The brief included a section on the conditions under which the SAM could expand: specifically, a system price reduction of approximately 30% (achievable through hardware cost reduction at scale), a simplified integration pathway reducing integration cost below $50,000 per deployment, or a shift to a managed service pricing model that reframed the deployment as an operating cost substitution rather than a capital expenditure , each of which would meaningfully increase the viable hospital population.
A sensitivity table showed how SAM and year-5 revenue projections changed across combinations of system price and integration cost , giving the investment committee a range of scenarios rather than a single point estimate.
Decision Outcome
The investment firm used the market sizing brief as the primary basis for renegotiating valuation assumptions with the target company. The term sheet was restructured with a lower entry valuation and milestone-based tranches tied to SAM expansion triggers , specifically, evidence of integration cost reduction and penetration within the defined viable segment , rather than revenue targets derived from the full TAM.

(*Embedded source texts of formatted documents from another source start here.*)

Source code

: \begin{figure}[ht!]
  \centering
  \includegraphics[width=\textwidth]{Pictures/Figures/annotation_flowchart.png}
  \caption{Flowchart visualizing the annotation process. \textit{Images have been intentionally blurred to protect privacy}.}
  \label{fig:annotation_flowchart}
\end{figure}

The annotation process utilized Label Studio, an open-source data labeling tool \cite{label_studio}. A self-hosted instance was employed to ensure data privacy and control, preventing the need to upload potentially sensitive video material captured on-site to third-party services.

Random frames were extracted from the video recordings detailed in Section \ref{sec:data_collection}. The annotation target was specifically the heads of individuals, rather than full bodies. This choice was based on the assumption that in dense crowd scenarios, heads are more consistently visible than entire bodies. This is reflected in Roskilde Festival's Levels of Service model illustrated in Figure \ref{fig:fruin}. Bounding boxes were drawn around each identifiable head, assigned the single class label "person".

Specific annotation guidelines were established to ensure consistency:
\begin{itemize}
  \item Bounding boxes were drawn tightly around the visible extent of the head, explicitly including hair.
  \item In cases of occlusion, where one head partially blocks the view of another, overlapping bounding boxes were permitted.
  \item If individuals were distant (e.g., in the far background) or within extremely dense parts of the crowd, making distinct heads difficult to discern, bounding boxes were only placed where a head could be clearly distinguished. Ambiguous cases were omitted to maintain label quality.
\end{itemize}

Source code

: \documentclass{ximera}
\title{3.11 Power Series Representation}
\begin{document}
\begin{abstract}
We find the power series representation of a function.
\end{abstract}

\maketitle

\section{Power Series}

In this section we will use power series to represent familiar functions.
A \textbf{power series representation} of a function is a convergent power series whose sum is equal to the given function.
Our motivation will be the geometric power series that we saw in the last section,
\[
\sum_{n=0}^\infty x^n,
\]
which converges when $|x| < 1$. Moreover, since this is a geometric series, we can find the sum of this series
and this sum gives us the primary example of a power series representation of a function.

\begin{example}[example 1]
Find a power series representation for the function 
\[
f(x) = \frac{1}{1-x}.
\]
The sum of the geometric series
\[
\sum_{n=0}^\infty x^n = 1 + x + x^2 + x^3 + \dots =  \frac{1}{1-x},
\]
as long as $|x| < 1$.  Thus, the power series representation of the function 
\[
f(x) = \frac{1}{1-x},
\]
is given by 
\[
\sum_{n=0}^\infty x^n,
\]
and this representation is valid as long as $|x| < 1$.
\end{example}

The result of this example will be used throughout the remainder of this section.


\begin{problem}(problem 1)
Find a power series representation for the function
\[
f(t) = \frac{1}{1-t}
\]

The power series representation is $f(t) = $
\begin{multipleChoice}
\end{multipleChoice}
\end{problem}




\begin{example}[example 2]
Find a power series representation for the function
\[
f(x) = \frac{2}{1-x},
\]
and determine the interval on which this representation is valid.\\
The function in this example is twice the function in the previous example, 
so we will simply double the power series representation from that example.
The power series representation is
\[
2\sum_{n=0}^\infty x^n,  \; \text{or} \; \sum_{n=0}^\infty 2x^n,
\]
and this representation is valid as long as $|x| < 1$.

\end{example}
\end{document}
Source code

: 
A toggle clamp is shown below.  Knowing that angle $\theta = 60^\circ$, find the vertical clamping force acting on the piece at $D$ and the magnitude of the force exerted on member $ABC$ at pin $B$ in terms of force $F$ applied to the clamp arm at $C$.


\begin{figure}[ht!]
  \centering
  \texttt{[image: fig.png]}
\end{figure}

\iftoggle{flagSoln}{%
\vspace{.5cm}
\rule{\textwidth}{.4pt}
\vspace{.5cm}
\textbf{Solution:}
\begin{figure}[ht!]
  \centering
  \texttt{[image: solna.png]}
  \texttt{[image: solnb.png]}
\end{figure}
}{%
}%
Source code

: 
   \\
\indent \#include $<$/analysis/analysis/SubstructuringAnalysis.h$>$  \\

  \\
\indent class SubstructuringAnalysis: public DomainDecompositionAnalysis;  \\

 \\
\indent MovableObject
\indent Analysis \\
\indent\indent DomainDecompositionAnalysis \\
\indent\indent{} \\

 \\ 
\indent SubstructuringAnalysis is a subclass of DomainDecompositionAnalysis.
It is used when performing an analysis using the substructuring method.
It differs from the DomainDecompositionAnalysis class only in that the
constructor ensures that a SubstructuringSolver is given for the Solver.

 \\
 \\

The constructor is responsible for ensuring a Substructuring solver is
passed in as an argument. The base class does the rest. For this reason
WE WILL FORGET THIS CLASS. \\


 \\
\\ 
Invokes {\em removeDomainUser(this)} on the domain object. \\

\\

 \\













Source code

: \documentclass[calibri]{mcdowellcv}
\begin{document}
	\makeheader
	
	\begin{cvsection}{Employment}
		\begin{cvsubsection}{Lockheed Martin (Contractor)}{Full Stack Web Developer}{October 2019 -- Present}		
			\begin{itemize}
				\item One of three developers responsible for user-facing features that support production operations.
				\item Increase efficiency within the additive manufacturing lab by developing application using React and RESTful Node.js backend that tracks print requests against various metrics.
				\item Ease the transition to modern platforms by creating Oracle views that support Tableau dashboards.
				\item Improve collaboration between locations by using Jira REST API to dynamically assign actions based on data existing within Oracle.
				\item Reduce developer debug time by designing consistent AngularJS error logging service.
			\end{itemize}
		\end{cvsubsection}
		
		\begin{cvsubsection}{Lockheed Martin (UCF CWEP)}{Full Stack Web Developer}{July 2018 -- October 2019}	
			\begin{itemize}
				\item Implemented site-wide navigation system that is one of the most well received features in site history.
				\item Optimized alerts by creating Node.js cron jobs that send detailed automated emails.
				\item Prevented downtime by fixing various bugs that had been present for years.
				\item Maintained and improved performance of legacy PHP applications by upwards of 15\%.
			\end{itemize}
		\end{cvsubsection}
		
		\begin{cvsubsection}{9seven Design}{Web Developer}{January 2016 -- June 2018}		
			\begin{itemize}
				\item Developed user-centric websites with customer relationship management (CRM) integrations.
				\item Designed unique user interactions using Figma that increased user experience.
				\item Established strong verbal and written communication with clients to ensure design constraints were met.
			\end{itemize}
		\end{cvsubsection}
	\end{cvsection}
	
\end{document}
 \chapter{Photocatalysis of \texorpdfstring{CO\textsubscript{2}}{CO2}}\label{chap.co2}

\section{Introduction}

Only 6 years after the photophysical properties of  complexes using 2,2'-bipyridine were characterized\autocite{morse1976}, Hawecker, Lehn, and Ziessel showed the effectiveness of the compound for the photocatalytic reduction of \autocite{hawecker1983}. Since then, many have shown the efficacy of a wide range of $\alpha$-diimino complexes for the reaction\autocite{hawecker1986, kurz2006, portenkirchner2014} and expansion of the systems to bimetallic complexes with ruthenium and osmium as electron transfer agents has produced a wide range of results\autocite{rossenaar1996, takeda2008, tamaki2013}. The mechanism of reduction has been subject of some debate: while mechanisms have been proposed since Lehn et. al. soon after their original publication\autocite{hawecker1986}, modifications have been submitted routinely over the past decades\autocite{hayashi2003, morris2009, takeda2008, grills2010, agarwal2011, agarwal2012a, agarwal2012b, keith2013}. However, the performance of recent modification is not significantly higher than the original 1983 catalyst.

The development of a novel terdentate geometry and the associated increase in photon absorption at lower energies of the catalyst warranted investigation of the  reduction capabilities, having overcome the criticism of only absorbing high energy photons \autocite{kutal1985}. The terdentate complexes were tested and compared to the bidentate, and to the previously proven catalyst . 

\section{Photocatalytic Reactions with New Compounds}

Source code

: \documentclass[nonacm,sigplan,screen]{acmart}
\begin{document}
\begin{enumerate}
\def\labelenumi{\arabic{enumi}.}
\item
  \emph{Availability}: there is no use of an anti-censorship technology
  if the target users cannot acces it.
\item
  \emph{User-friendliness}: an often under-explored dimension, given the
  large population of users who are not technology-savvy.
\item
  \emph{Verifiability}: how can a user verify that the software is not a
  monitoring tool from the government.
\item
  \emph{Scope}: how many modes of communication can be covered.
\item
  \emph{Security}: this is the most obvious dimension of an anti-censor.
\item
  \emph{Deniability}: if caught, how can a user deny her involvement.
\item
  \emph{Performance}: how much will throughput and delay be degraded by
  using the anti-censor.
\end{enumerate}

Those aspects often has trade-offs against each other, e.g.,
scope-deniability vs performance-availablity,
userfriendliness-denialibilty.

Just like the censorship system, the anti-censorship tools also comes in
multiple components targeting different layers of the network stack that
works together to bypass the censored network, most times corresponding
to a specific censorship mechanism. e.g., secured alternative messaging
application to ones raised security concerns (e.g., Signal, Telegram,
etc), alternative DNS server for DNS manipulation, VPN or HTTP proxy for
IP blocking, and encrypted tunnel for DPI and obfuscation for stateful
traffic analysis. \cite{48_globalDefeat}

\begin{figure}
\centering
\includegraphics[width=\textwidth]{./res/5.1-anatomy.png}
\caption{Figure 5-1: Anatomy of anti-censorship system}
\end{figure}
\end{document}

The firm proceeded with the investment on the restructured terms. The investment committee cited the SAM analysis as the specific input that shifted the deal from a pass to a conditional proceed , the market was large enough to justify the investment at the revised valuation, and the SAM expansion pathway was credible.
Lessons for the Industry
(Autonomy Bridge proprietary analysis, 2026)
TAM figures in robotics investment materials are almost universally top-down constructions: facility count multiplied by average system value. They are not incorrect as theoretical ceilings. They are consistently incorrect as investment planning inputs because they include the large fraction of the theoretical market where the economics of deployment do not work at the platform’s current price point.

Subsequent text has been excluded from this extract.